Furthermore, people must have psychic room and time for processing (both intellectually and emotionally) what is happening in a particular circumstance so that something different can emerge from the interpersonal relationships and the specific relationships between human beings and nature (or other resources). People must have space to make sense of their problems and circumstances, and be able to experiment in finding solutions, without the coercive threat of enclosure. This is an important political challenge: to retain open spaces for commoning. Simply having such spaces free from the threat of market enclosure – whether an open Internet, legally recognized forest commons or protection for lifeforms as shared wealth, not patented commodities – is an important political challenge. Some things must be kept as “nobody’s (private) property” – but many people’s responsibility. Eventually, this struggle, if it succeeds in creating a new and stable commons, produces its own treasured world of feelings that are experienced by its creators as entirely natural and self-evident.

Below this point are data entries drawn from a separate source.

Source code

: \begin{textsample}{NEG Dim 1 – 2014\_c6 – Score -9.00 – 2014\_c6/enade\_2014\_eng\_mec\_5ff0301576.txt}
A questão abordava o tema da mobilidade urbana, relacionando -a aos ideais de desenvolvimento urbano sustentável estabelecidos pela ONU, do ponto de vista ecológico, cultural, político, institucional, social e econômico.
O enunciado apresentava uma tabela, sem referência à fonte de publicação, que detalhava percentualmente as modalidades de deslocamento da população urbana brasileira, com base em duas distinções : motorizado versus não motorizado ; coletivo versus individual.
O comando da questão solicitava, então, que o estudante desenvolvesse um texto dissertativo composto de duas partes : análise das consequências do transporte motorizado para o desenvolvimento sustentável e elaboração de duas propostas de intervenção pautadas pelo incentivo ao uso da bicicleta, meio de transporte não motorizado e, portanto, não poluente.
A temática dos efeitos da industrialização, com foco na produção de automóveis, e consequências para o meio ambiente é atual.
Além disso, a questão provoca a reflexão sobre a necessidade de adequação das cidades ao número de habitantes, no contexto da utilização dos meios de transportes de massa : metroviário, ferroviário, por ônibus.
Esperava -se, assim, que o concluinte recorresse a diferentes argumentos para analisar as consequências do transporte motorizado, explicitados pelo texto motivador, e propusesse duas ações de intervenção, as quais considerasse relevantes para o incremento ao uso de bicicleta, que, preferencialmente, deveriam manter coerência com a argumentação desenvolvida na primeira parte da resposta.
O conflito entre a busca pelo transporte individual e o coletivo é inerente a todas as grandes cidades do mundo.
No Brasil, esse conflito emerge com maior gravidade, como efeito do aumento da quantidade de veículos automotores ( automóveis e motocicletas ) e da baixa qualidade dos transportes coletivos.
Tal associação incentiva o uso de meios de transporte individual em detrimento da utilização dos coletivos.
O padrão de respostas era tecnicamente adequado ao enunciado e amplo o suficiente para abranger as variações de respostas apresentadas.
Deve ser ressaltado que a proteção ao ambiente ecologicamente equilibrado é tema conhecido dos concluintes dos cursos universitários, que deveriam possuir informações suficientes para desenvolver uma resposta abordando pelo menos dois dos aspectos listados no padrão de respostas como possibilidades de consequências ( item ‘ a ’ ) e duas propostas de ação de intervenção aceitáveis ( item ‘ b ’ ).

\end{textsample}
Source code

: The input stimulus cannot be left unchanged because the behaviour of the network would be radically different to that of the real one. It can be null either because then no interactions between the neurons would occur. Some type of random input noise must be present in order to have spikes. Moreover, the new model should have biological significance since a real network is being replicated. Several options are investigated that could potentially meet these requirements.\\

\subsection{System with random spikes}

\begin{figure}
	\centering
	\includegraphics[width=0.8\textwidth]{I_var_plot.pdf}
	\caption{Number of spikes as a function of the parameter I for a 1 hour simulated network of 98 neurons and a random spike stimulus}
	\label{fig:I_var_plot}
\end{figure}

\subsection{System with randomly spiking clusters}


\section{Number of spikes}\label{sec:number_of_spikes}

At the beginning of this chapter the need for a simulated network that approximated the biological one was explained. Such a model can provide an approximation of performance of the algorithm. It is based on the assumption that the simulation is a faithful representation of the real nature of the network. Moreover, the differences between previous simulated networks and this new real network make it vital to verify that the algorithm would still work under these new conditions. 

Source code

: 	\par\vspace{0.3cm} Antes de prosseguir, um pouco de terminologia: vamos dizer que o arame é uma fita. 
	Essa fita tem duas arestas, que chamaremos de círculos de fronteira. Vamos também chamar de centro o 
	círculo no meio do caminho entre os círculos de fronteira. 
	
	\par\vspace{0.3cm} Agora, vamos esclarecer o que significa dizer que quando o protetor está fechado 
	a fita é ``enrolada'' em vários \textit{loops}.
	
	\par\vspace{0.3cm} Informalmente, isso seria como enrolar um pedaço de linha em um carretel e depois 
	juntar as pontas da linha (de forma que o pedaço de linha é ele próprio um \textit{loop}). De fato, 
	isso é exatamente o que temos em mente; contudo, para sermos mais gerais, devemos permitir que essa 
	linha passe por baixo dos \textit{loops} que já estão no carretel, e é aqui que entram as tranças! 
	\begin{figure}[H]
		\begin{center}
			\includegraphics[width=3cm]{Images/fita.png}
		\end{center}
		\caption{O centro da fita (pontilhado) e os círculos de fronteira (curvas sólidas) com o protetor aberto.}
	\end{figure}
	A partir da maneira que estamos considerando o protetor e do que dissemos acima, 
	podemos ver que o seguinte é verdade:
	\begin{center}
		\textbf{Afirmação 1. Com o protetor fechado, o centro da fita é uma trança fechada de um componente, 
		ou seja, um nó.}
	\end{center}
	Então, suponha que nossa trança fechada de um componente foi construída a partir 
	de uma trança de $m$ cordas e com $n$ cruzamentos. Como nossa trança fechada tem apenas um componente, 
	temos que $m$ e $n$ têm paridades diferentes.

This perspective on the commons requires that we adopt a different intellectual approach and methodology than one that focuses on inventing or changing laws in existing institutional structures to achieve healthier forests, cleaner bodies of water, more stable fish stocks, and so on. This very idea presumes that experts armed with sufficient authority and resources can generate, through a complex calculus, the results they wish. The struggle for a free, fair and sustainable future must always begin with the question of how we wish to live together, and how this communal life is to be designed so that nobody feels taken advantage of. This implies always asking: Who is affected? Who is responsible? Who can shape things, and for what reasons? Who can say no? Who can support or obstruct things, and why? Such questions inevitably lead to larger questions about the whole economic and social system.

Thinking like this and taking this approach moves us away from linear concepts of development. It cultivates a more helpful set of “pluriversal perspectives,” in the words of Arturo Escobar – the theme of his essay. This idea helps reveal that many struggles to defend territories and resources managed as commons are, in fact, ontological debates. Political and policy debates often dismiss the other’s worldview as “irrational” when the actual conflicts are fundamentally directed against the worldviews engendered by commoning.

Because each commons is forged by unique forces and circumstances, it is perilous to overgeneralize about commons by claiming a faux taxonomy of institutions, products or results. There are too many floating variables. Evolutionary scientist David Sloan Wilson, who vividly describes his collaboration with Elinor Ostrom in the final years of her life, refers to the many contingencies at play in the functioning of commons, something that receives support from institutional economics, complexity theory and evolutionary biology. Biologist and philosopher Andreas Weber takes this idea one step further at the end of this volume when he writes about reality itself as a commons that is a dynamic matrix of relationships that are alive. “Creative aliveness” is a fundamental dimension of commons, he writes: “Therein slumbers the opportunity to arrive at a new, relational understanding of the world, which encompasses not only structures, algorithms, and causalities, but also the actions and feelings of the actors, and that is thus no longer a dualism.”

Seen in this light, the commons opens up new opportunities for pursuing genuine freedom to shape one’s own sense of being, identity and purpose in the present moment. Unlike the asocial, individualist fantasies celebrated by market culture, a serious commitment to freedom requires enduring human relationships, a commitment to nature and place, and concrete social actions developed together. Any real emancipation in the future will depend upon the creative energies and innovations that flow from such freedom.